Exercise directions: Your response must be the entire set of entries, reproduced word for word.

Items listed in a dataset:
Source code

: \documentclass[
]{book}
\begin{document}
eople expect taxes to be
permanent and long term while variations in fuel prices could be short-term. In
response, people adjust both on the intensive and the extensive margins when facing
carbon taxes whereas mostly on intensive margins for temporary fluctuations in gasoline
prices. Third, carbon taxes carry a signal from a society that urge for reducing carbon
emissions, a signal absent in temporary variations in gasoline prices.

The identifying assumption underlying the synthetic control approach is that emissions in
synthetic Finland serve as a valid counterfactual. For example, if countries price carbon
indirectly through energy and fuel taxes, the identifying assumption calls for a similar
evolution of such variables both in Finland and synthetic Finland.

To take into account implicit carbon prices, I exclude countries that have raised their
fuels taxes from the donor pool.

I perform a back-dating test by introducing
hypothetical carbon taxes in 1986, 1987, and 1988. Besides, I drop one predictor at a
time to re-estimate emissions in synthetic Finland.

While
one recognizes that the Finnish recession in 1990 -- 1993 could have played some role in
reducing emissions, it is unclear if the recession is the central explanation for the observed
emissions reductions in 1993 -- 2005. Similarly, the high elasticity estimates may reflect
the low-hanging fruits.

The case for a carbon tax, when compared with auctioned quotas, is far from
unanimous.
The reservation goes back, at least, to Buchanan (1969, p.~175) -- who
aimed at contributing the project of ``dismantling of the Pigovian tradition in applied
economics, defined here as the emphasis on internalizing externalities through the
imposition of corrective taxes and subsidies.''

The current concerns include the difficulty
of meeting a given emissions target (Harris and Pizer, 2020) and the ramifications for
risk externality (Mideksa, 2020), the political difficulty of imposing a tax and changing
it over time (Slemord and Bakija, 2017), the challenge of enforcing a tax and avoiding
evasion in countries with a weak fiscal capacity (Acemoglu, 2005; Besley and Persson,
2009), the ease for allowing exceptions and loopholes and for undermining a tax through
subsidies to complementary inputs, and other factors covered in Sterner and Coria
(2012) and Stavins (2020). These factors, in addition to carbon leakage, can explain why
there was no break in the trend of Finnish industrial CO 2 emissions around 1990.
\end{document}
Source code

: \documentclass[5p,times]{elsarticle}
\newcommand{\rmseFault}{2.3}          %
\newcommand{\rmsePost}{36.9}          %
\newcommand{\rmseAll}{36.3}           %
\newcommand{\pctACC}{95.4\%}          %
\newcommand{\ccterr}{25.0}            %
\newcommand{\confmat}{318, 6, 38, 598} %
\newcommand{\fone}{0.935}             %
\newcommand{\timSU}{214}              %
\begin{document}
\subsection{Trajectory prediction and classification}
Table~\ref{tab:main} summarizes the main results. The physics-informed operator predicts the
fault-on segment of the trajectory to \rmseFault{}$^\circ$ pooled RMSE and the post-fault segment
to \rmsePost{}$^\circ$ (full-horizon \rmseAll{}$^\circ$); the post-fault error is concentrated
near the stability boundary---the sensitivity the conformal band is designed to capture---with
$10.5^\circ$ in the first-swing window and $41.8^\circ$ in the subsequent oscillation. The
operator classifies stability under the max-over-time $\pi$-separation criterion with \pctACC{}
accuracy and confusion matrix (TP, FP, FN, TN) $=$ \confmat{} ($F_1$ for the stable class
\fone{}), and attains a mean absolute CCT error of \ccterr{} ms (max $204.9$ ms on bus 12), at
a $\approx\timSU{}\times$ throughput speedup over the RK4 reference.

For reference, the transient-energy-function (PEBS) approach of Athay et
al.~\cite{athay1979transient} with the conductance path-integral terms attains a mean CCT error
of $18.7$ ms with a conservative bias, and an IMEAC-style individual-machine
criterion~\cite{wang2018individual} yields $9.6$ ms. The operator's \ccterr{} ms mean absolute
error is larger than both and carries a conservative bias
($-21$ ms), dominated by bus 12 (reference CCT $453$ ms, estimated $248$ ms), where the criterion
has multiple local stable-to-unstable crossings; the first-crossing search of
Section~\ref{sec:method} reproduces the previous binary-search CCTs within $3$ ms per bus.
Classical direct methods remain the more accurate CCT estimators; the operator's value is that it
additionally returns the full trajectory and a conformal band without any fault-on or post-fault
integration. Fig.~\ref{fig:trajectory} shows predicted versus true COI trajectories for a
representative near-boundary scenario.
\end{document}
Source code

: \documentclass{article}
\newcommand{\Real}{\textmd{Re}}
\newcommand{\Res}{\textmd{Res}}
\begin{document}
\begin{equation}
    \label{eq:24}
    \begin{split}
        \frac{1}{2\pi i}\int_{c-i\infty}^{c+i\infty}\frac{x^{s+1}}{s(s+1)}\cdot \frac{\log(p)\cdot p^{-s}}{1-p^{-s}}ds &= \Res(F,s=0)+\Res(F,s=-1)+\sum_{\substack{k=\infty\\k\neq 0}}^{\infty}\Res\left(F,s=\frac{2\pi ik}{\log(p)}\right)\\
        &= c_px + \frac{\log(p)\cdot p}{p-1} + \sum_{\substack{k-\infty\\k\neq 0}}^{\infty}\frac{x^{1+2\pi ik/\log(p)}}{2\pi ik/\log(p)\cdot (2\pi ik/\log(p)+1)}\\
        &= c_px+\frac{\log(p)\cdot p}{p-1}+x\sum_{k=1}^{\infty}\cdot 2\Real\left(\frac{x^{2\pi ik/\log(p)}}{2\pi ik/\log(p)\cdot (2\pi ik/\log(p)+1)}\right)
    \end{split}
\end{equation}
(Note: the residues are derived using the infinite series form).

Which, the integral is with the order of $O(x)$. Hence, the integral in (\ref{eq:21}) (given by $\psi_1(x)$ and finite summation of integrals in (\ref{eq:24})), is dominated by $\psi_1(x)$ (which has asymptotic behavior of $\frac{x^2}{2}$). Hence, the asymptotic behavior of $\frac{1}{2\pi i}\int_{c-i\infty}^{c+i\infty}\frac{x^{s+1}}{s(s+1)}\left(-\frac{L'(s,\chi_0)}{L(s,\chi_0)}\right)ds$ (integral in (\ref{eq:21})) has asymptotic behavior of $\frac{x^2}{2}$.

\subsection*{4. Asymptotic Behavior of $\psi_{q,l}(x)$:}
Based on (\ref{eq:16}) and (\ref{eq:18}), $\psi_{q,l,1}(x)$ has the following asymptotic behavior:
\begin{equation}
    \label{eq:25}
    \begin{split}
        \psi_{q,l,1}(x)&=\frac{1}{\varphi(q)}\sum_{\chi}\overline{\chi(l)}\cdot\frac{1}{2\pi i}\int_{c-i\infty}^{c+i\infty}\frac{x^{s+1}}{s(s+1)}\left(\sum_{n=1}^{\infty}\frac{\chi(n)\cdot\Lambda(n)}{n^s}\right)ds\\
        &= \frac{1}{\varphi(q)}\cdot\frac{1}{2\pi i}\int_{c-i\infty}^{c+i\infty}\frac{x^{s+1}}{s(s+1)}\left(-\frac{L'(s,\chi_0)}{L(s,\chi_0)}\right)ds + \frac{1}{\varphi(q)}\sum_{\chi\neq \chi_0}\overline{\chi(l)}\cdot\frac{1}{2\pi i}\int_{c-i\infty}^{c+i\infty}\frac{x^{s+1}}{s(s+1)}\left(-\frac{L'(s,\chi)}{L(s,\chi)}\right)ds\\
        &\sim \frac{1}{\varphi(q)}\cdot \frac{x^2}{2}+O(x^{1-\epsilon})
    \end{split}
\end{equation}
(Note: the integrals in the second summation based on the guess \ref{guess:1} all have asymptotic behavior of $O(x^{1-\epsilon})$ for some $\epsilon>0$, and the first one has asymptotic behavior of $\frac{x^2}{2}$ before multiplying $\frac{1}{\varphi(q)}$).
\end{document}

Answer to this problem:
Source code

: \documentclass[
]{book}
\begin{document}
eople expect taxes to be
permanent and long term while variations in fuel prices could be short-term. In
response, people adjust both on the intensive and the extensive margins when facing
carbon taxes whereas mostly on intensive margins for temporary fluctuations in gasoline
prices. Third, carbon taxes carry a signal from a society that urge for reducing carbon
emissions, a signal absent in temporary variations in gasoline prices.

The identifying assumption underlying the synthetic control approach is that emissions in
synthetic Finland serve as a valid counterfactual. For example, if countries price carbon
indirectly through energy and fuel taxes, the identifying assumption calls for a similar
evolution of such variables both in Finland and synthetic Finland.

To take into account implicit carbon prices, I exclude countries that have raised their
fuels taxes from the donor pool.

I perform a back-dating test by introducing
hypothetical carbon taxes in 1986, 1987, and 1988. Besides, I drop one predictor at a
time to re-estimate emissions in synthetic Finland.

While
one recognizes that the Finnish recession in 1990 -- 1993 could have played some role in
reducing emissions, it is unclear if the recession is the central explanation for the observed
emissions reductions in 1993 -- 2005. Similarly, the high elasticity estimates may reflect
the low-hanging fruits.

The case for a carbon tax, when compared with auctioned quotas, is far from
unanimous.
The reservation goes back, at least, to Buchanan (1969, p.~175) -- who
aimed at contributing the project of ``dismantling of the Pigovian tradition in applied
economics, defined here as the emphasis on internalizing externalities through the
imposition of corrective taxes and subsidies.''

The current concerns include the difficulty
of meeting a given emissions target (Harris and Pizer, 2020) and the ramifications for
risk externality (Mideksa, 2020), the political difficulty of imposing a tax and changing
it over time (Slemord and Bakija, 2017), the challenge of enforcing a tax and avoiding
evasion in countries with a weak fiscal capacity (Acemoglu, 2005; Besley and Persson,
2009), the ease for allowing exceptions and loopholes and for undermining a tax through
subsidies to complementary inputs, and other factors covered in Sterner and Coria
(2012) and Stavins (2020). These factors, in addition to carbon leakage, can explain why
there was no break in the trend of Finnish industrial CO 2 emissions around 1990.
\end{document}
Source code

: \documentclass[5p,times]{elsarticle}
\newcommand{\rmseFault}{2.3}          %
\newcommand{\rmsePost}{36.9}          %
\newcommand{\rmseAll}{36.3}           %
\newcommand{\pctACC}{95.4\%}          %
\newcommand{\ccterr}{25.0}            %
\newcommand{\confmat}{318, 6, 38, 598} %
\newcommand{\fone}{0.935}             %
\newcommand{\timSU}{214}              %
\begin{document}
\subsection{Trajectory prediction and classification}
Table~\ref{tab:main} summarizes the main results. The physics-informed operator predicts the
fault-on segment of the trajectory to \rmseFault{}$^\circ$ pooled RMSE and the post-fault segment
to \rmsePost{}$^\circ$ (full-horizon \rmseAll{}$^\circ$); the post-fault error is concentrated
near the stability boundary---the sensitivity the conformal band is designed to capture---with
$10.5^\circ$ in the first-swing window and $41.8^\circ$ in the subsequent oscillation. The
operator classifies stability under the max-over-time $\pi$-separation criterion with \pctACC{}
accuracy and confusion matrix (TP, FP, FN, TN) $=$ \confmat{} ($F_1$ for the stable class
\fone{}), and attains a mean absolute CCT error of \ccterr{} ms (max $204.9$ ms on bus 12), at
a $\approx\timSU{}\times$ throughput speedup over the RK4 reference.

For reference, the transient-energy-function (PEBS) approach of Athay et
al.~\cite{athay1979transient} with the conductance path-integral terms attains a mean CCT error
of $18.7$ ms with a conservative bias, and an IMEAC-style individual-machine
criterion~\cite{wang2018individual} yields $9.6$ ms. The operator's \ccterr{} ms mean absolute
error is larger than both and carries a conservative bias
($-21$ ms), dominated by bus 12 (reference CCT $453$ ms, estimated $248$ ms), where the criterion
has multiple local stable-to-unstable crossings; the first-crossing search of
Section~\ref{sec:method} reproduces the previous binary-search CCTs within $3$ ms per bus.
Classical direct methods remain the more accurate CCT estimators; the operator's value is that it
additionally returns the full trajectory and a conformal band without any fault-on or post-fault
integration. Fig.~\ref{fig:trajectory} shows predicted versus true COI trajectories for a
representative near-boundary scenario.
\end{document}
Source code

: \documentclass{article}
\newcommand{\Real}{\textmd{Re}}
\newcommand{\Res}{\textmd{Res}}
\begin{document}
\begin{equation}
    \label{eq:24}
    \begin{split}
        \frac{1}{2\pi i}\int_{c-i\infty}^{c+i\infty}\frac{x^{s+1}}{s(s+1)}\cdot \frac{\log(p)\cdot p^{-s}}{1-p^{-s}}ds &= \Res(F,s=0)+\Res(F,s=-1)+\sum_{\substack{k=\infty\\k\neq 0}}^{\infty}\Res\left(F,s=\frac{2\pi ik}{\log(p)}\right)\\
        &= c_px + \frac{\log(p)\cdot p}{p-1} + \sum_{\substack{k-\infty\\k\neq 0}}^{\infty}\frac{x^{1+2\pi ik/\log(p)}}{2\pi ik/\log(p)\cdot (2\pi ik/\log(p)+1)}\\
        &= c_px+\frac{\log(p)\cdot p}{p-1}+x\sum_{k=1}^{\infty}\cdot 2\Real\left(\frac{x^{2\pi ik/\log(p)}}{2\pi ik/\log(p)\cdot (2\pi ik/\log(p)+1)}\right)
    \end{split}
\end{equation}
(Note: the residues are derived using the infinite series form).

Which, the integral is with the order of $O(x)$. Hence, the integral in (\ref{eq:21}) (given by $\psi_1(x)$ and finite summation of integrals in (\ref{eq:24})), is dominated by $\psi_1(x)$ (which has asymptotic behavior of $\frac{x^2}{2}$). Hence, the asymptotic behavior of $\frac{1}{2\pi i}\int_{c-i\infty}^{c+i\infty}\frac{x^{s+1}}{s(s+1)}\left(-\frac{L'(s,\chi_0)}{L(s,\chi_0)}\right)ds$ (integral in (\ref{eq:21})) has asymptotic behavior of $\frac{x^2}{2}$.

\subsection*{4. Asymptotic Behavior of $\psi_{q,l}(x)$:}
Based on (\ref{eq:16}) and (\ref{eq:18}), $\psi_{q,l,1}(x)$ has the following asymptotic behavior:
\begin{equation}
    \label{eq:25}
    \begin{split}
        \psi_{q,l,1}(x)&=\frac{1}{\varphi(q)}\sum_{\chi}\overline{\chi(l)}\cdot\frac{1}{2\pi i}\int_{c-i\infty}^{c+i\infty}\frac{x^{s+1}}{s(s+1)}\left(\sum_{n=1}^{\infty}\frac{\chi(n)\cdot\Lambda(n)}{n^s}\right)ds\\
        &= \frac{1}{\varphi(q)}\cdot\frac{1}{2\pi i}\int_{c-i\infty}^{c+i\infty}\frac{x^{s+1}}{s(s+1)}\left(-\frac{L'(s,\chi_0)}{L(s,\chi_0)}\right)ds + \frac{1}{\varphi(q)}\sum_{\chi\neq \chi_0}\overline{\chi(l)}\cdot\frac{1}{2\pi i}\int_{c-i\infty}^{c+i\infty}\frac{x^{s+1}}{s(s+1)}\left(-\frac{L'(s,\chi)}{L(s,\chi)}\right)ds\\
        &\sim \frac{1}{\varphi(q)}\cdot \frac{x^2}{2}+O(x^{1-\epsilon})
    \end{split}
\end{equation}
(Note: the integrals in the second summation based on the guess \ref{guess:1} all have asymptotic behavior of $O(x^{1-\epsilon})$ for some $\epsilon>0$, and the first one has asymptotic behavior of $\frac{x^2}{2}$ before multiplying $\frac{1}{\varphi(q)}$).
\end{document}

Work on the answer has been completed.